Ela sorriu, mas ninguém via seus sorrisos, ou qualquer expressão que sua face manifestasse. Ela, por sua vez, observou bem o sorriso de Hégio. Era correto, com todos os dentes, e encantador. Se deteve observando seu rosto por uns instantes e respondeu mau humorada.
– Não encobre porcaria nenhuma!
– Que pena, se encobrisse, arranjaria um para mim.
Um rapaz com uma trave nos ombros carregando duas longas cordas com caranguejos vivos passou entre eles. As pernas peludas e as pinças fizeram a Capitã recordar-se de uma determinada estirpe de demônios. Sua expressão, se alguém pudesse ver seria de nojo.
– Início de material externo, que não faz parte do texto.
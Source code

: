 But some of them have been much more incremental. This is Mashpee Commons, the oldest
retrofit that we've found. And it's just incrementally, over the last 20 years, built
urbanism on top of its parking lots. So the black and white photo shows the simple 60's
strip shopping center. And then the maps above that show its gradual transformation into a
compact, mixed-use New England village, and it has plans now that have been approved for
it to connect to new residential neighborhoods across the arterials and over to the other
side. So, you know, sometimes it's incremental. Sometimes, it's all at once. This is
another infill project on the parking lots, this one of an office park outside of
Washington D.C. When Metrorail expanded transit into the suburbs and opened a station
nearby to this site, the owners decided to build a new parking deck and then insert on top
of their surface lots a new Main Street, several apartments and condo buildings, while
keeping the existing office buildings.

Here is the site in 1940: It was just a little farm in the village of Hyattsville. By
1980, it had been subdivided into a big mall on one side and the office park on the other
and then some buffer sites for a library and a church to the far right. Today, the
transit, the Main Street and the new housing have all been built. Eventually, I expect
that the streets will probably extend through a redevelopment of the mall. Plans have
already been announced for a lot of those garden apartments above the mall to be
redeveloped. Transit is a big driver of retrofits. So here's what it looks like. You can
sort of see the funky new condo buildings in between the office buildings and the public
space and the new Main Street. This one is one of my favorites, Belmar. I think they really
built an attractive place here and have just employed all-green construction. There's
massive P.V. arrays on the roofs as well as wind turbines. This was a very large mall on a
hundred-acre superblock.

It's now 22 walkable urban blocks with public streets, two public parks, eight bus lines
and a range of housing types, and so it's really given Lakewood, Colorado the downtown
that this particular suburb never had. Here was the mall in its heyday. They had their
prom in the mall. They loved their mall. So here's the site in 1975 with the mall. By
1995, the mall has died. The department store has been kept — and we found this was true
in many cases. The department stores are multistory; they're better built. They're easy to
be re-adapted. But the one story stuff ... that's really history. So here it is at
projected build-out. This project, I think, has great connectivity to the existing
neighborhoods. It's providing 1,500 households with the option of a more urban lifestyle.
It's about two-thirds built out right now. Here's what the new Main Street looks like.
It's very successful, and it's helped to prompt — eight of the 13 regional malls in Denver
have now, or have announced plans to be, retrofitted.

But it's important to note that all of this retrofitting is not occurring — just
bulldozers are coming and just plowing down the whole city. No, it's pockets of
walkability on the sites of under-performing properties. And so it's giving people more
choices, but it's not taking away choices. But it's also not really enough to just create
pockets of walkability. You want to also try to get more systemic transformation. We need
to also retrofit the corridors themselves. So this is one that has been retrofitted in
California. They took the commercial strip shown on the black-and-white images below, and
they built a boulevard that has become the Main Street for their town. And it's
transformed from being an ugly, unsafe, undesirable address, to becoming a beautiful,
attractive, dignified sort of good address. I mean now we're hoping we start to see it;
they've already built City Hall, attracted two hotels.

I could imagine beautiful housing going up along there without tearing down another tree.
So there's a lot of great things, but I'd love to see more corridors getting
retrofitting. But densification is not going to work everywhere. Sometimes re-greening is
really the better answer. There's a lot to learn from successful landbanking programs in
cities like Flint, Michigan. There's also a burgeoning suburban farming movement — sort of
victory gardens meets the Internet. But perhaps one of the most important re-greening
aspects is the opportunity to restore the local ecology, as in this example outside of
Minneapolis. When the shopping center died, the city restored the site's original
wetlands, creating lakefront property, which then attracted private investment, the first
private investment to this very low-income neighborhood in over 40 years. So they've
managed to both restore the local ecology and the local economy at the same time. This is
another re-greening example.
Por outro lado, o guia expressou – Hum, que delícia! Ao menos aqui em Lacoresh come-se bem!
– Essas coisas são nojentas...
– São feiosos, mas muito gostosos. O que me faz pensar... Por que a senhora usa sempre esse véu?
– Já é hora de nos separarmos. – A Capitã desconversou desmontando da égua.
– Como assim? O que pretende fazer?
– Não é da sua conta, Greyhill! Procure uma estalagem com um lugar para os cavalos próxima ao mercado, mais tarde irei procurá-lo.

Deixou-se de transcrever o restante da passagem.